La demande a donné lieu au deuxième sérieux accrochage entre le président et son premier ministre : "C'est moi qui contrôle mes collaborateurs et le moment où ils interviennent !", a rétorqué Sarkozy. Pendant la campagne électorale, déjà, Guéant et Fillon occupaient chacun un bureau au 2e étage du siège de campagne. Grand et vitré pour Fillon, qui élaborait le programme du candidat sur son ordinateur portable sous le regard de tout le monde. Plus petit et en retrait pour Guéant, qui recevait discrètement ceux qui espéraient un futur portefeuille. Mais Guéant, fort de la confiance présidentielle, a compris de lui-même qu'il ne devait pas humilier le premier ministre.

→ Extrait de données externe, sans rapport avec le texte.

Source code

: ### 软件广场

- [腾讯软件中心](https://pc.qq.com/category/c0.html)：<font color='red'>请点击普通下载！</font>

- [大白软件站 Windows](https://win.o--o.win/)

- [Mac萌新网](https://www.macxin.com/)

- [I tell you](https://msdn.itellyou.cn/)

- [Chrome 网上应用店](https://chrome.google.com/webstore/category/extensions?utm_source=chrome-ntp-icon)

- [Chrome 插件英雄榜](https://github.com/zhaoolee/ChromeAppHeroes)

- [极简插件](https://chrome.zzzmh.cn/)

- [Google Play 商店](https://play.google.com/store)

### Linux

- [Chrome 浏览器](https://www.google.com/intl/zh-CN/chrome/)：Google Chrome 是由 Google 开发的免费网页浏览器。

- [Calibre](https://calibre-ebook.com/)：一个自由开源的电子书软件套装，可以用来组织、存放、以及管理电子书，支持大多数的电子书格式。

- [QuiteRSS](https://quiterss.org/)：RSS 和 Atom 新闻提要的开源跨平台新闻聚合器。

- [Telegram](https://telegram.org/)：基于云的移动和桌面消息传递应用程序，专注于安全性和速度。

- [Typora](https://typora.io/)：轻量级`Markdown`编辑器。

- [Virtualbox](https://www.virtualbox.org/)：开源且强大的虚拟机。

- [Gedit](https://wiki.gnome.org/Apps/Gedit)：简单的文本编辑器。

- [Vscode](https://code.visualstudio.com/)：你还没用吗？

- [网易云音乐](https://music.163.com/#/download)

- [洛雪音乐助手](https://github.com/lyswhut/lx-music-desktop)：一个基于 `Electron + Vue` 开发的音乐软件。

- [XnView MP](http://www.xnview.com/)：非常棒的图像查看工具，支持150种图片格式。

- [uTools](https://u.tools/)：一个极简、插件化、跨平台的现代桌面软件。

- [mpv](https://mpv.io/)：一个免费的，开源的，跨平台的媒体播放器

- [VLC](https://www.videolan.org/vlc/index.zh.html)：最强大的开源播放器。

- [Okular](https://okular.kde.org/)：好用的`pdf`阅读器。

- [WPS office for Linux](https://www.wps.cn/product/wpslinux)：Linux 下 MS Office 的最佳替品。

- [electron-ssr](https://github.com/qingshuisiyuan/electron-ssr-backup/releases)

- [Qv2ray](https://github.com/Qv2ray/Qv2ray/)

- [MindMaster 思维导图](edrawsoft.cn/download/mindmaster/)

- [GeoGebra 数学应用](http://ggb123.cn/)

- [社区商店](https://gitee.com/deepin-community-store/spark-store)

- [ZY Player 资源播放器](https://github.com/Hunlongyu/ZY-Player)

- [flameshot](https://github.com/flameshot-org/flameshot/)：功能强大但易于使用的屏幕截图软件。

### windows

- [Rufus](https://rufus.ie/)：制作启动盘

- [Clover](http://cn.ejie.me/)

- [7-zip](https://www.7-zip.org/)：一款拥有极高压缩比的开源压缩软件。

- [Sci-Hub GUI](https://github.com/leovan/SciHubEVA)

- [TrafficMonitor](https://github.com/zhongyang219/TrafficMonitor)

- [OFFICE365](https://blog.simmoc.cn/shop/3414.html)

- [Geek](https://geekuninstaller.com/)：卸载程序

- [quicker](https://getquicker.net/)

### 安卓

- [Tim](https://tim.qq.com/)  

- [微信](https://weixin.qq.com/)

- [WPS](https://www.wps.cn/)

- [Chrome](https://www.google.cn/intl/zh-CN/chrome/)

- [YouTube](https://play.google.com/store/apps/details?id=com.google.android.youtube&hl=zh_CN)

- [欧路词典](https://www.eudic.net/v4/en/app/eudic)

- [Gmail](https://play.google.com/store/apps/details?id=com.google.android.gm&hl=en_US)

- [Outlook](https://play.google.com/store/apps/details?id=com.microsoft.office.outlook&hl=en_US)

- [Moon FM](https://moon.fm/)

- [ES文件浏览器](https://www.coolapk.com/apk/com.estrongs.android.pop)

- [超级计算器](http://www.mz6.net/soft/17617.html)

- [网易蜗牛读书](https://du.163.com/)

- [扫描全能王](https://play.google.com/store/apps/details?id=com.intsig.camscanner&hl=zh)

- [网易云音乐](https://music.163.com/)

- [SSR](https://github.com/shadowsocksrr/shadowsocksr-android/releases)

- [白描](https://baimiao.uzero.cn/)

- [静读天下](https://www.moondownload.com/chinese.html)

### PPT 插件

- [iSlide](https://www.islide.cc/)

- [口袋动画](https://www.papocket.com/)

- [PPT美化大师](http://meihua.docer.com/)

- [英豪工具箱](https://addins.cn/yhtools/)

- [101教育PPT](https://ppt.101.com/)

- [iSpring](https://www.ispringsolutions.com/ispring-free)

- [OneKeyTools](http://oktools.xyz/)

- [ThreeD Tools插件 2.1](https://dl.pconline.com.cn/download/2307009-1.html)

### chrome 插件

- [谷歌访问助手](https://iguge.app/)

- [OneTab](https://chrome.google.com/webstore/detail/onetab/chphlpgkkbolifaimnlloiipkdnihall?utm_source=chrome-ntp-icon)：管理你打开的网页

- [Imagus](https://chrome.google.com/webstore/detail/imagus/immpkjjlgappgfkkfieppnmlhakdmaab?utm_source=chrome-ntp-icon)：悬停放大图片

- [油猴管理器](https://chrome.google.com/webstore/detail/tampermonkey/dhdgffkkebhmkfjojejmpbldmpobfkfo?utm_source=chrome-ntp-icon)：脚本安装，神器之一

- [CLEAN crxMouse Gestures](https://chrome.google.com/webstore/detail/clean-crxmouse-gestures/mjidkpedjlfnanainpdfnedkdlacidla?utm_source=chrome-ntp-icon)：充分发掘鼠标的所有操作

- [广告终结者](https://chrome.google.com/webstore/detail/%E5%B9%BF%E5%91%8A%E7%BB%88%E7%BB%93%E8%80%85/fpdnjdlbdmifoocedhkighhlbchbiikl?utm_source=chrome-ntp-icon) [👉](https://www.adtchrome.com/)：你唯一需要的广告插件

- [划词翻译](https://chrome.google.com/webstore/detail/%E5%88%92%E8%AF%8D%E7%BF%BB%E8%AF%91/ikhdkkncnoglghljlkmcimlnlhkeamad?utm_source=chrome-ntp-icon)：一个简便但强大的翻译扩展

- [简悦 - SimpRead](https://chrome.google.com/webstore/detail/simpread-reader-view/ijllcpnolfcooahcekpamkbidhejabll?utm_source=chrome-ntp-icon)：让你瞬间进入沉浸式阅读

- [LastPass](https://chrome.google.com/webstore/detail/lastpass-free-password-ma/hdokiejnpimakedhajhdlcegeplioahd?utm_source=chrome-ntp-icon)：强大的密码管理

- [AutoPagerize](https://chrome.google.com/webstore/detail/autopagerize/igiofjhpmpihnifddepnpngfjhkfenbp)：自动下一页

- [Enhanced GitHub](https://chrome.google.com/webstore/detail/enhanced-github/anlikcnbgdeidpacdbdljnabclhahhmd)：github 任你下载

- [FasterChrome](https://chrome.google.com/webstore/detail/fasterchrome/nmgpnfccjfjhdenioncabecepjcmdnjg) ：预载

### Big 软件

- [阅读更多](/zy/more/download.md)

Avec Henri Guaino, les relations sont plus tumultueuses. Ils se sont rencontrés dans le sillage de Philippe Séguin, au début des années 1990, sans s'apprécier vraiment. Guaino croit aux vertus de la dépense publique comme mode de relance. Fillon s'inquiète du creusement de la dette. "Il n'y a jamais eu d'ombre dans nos relations. Des énervements peut-être", reconnaît Guaino. Tous deux se voient en gardiens du respect des promesses présidentielles.
Evidemment, chaque escarmouche entre le président et le premier ministre est suivie de protestations de fidélité et d'amitié. "François est un homme remarquable", assure Sarkozy. "Nous formons un tandem complice et innovant", théorise Fillon. La trêve, toujours fragile, n'a pas été rompue depuis quinze jours. Et lorsque le président a décidé cette semaine que le petit déjeuner des chefs de la majorité, réunis traditionnellement à Matignon, se tiendrait désormais à l'Elysée, le premier ministre n'a pas protesté.